### [Assigned task]
The first line of the data below and every line after it, through the one with "structure does a", must be transcribed without change.

- - - -

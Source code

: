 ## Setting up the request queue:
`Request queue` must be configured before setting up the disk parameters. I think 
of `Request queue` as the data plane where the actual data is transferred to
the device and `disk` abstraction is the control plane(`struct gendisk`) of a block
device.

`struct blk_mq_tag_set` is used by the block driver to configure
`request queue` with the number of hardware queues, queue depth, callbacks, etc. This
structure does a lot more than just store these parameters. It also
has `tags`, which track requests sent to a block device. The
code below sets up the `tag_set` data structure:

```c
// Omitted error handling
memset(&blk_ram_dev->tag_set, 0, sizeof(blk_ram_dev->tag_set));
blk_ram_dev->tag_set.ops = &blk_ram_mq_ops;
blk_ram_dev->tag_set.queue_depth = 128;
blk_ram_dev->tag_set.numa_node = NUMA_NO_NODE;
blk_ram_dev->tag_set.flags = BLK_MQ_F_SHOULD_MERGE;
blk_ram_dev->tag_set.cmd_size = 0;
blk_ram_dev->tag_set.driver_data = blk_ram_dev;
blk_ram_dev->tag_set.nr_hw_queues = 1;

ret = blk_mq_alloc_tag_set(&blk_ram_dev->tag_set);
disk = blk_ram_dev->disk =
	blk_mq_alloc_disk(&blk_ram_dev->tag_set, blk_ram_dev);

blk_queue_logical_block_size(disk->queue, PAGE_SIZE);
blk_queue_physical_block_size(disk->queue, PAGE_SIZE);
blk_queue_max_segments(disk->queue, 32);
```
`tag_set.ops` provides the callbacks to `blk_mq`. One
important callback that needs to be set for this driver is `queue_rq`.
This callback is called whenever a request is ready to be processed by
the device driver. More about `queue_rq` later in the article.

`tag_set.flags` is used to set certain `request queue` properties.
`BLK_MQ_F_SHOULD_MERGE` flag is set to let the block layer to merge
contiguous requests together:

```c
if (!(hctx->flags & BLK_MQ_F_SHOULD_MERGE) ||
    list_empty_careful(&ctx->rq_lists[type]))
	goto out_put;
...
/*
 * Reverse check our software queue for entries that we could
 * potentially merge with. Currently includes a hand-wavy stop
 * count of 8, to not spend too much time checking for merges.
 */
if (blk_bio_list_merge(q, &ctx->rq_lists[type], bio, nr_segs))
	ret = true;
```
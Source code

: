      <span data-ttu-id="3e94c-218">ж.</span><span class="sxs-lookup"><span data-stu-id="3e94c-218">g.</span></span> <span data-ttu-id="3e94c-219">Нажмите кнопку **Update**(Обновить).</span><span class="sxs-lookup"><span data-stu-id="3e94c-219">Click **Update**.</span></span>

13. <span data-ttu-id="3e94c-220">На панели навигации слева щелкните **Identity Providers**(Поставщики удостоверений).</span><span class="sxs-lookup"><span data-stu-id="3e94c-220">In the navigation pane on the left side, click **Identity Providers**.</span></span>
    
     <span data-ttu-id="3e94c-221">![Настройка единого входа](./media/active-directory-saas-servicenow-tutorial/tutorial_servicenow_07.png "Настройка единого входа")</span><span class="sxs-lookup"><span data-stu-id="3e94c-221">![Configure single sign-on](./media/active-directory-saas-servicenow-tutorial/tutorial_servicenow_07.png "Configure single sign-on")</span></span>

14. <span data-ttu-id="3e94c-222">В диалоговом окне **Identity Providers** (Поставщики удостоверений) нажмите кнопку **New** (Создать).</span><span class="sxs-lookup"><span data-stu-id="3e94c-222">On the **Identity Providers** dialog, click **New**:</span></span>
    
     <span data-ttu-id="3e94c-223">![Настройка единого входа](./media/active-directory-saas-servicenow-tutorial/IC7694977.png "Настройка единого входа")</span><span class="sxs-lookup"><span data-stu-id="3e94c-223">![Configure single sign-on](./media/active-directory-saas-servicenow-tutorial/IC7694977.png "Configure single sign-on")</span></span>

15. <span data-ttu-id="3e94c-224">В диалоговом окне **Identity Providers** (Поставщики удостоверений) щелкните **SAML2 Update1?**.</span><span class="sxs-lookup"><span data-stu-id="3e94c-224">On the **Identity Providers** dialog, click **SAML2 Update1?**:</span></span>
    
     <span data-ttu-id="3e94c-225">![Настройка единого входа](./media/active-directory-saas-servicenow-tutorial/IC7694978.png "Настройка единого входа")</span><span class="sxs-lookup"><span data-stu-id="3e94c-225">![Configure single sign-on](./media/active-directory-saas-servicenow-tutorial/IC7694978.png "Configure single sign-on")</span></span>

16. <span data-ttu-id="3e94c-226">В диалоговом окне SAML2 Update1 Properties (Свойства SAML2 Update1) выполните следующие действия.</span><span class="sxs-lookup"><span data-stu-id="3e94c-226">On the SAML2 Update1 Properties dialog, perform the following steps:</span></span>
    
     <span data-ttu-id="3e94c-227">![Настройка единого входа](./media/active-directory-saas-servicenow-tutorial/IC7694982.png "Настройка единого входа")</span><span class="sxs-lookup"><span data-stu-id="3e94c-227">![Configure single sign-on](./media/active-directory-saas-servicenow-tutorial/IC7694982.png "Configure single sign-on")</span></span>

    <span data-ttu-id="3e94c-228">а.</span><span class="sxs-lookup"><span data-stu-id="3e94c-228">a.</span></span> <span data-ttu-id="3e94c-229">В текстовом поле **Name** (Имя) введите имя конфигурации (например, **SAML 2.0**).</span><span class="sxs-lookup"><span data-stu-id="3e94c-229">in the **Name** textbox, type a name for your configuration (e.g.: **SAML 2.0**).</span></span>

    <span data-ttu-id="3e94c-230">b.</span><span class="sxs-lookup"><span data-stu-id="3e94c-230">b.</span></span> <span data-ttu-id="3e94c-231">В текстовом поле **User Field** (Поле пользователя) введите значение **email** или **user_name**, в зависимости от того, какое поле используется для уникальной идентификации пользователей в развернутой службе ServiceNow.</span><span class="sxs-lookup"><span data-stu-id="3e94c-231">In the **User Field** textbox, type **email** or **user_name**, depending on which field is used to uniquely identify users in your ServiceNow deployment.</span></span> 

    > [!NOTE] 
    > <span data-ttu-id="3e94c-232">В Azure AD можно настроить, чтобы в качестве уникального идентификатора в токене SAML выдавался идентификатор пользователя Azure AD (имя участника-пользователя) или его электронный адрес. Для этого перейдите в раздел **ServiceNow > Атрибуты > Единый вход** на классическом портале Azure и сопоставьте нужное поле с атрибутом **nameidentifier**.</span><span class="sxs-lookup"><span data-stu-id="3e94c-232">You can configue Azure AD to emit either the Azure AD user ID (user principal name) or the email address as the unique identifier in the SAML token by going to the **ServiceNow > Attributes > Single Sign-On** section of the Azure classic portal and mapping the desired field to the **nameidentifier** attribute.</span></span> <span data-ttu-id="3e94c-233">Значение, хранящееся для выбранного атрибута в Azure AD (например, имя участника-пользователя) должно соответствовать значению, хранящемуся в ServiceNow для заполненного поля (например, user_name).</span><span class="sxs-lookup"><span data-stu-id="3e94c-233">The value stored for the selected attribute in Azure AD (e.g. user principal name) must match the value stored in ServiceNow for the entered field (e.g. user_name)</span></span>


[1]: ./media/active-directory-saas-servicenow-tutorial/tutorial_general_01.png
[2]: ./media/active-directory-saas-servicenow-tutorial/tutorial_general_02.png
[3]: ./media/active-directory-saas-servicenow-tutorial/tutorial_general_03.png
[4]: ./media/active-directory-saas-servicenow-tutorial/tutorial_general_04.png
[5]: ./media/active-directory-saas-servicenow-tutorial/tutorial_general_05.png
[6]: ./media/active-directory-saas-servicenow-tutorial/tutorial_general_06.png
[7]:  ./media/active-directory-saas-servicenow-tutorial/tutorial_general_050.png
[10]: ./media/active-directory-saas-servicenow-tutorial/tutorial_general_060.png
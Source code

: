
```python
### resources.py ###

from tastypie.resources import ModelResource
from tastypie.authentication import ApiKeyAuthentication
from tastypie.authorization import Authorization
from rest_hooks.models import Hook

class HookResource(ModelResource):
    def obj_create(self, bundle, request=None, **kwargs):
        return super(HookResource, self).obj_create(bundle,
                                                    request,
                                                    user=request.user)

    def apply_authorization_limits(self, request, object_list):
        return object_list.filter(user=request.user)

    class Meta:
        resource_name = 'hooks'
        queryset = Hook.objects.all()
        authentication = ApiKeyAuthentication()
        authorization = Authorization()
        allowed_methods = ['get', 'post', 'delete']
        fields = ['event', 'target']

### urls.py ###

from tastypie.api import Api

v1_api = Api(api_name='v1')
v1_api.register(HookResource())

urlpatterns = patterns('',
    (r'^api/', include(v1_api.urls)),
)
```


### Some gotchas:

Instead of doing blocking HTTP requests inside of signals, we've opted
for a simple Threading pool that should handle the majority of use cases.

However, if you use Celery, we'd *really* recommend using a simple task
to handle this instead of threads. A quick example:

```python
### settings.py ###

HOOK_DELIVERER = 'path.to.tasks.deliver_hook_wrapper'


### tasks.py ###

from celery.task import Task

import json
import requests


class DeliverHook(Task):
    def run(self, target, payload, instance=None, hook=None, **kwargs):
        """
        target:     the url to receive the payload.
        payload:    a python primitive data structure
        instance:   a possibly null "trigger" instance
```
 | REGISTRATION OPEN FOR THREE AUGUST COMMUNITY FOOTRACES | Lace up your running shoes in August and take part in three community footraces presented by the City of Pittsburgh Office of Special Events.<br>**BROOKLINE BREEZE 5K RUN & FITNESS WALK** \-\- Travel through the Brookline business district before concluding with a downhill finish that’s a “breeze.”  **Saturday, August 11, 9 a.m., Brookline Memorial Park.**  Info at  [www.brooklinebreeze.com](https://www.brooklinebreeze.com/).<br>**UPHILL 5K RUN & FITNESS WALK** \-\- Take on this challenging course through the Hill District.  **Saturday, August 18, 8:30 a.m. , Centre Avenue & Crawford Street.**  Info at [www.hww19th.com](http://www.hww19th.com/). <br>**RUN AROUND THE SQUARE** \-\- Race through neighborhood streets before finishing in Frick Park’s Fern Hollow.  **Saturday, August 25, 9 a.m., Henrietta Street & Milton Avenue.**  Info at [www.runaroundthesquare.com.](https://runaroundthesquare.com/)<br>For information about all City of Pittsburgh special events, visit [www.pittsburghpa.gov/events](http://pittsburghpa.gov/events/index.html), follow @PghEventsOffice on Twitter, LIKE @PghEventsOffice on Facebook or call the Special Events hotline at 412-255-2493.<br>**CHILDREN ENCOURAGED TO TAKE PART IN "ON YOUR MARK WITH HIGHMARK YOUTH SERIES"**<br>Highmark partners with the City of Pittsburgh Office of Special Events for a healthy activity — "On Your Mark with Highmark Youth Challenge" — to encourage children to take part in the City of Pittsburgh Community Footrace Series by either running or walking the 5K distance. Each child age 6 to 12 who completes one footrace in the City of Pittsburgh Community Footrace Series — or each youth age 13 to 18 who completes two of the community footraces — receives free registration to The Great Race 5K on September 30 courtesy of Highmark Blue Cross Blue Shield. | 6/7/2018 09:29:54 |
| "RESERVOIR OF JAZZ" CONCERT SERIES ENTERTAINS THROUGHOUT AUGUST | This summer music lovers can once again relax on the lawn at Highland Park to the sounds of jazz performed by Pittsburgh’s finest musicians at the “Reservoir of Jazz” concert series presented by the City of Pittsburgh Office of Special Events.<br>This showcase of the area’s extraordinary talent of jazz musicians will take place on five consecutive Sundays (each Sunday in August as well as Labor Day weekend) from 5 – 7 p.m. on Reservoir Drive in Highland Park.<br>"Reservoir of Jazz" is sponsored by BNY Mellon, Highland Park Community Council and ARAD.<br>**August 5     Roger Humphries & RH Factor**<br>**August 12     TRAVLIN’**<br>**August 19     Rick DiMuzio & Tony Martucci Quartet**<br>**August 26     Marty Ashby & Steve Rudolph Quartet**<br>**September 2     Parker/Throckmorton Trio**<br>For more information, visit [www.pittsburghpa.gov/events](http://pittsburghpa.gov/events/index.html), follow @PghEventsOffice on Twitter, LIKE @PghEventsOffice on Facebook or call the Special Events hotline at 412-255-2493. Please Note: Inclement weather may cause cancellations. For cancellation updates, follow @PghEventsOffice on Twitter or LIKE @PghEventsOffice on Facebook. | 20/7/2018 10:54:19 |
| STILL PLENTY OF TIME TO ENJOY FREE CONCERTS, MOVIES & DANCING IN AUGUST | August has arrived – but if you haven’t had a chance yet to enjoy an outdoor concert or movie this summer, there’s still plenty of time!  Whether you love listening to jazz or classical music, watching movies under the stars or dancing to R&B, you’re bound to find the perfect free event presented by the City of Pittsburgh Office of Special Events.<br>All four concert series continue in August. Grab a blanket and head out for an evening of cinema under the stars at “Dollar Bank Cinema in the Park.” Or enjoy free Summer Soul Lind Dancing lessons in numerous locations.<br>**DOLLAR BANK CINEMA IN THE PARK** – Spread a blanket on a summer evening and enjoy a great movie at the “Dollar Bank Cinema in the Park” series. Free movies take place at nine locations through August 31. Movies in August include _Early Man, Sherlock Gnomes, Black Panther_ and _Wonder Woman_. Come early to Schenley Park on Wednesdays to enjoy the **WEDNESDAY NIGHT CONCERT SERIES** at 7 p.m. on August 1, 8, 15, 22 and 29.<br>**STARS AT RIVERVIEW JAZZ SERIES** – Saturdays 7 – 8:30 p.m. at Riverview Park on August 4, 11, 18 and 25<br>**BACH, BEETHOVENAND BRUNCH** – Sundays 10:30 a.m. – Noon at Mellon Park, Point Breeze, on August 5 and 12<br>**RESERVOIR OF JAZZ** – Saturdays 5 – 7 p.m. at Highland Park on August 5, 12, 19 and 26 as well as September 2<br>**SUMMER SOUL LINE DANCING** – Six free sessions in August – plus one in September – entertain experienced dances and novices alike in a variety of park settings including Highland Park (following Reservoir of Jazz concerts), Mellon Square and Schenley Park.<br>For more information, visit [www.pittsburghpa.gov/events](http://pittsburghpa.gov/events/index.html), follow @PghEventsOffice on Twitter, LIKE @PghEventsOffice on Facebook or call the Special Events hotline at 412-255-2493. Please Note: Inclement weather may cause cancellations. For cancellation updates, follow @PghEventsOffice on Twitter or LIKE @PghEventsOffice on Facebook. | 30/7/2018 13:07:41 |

- - - -

### [Exercise answer]
Source code

: ## Setting up the request queue:
`Request queue` must be configured before setting up the disk parameters. I think 
of `Request queue` as the data plane where the actual data is transferred to
the device and `disk` abstraction is the control plane(`struct gendisk`) of a block
device.

`struct blk_mq_tag_set` is used by the block driver to configure
`request queue` with the number of hardware queues, queue depth, callbacks, etc. This
structure does a lot more than just store these parameters. It also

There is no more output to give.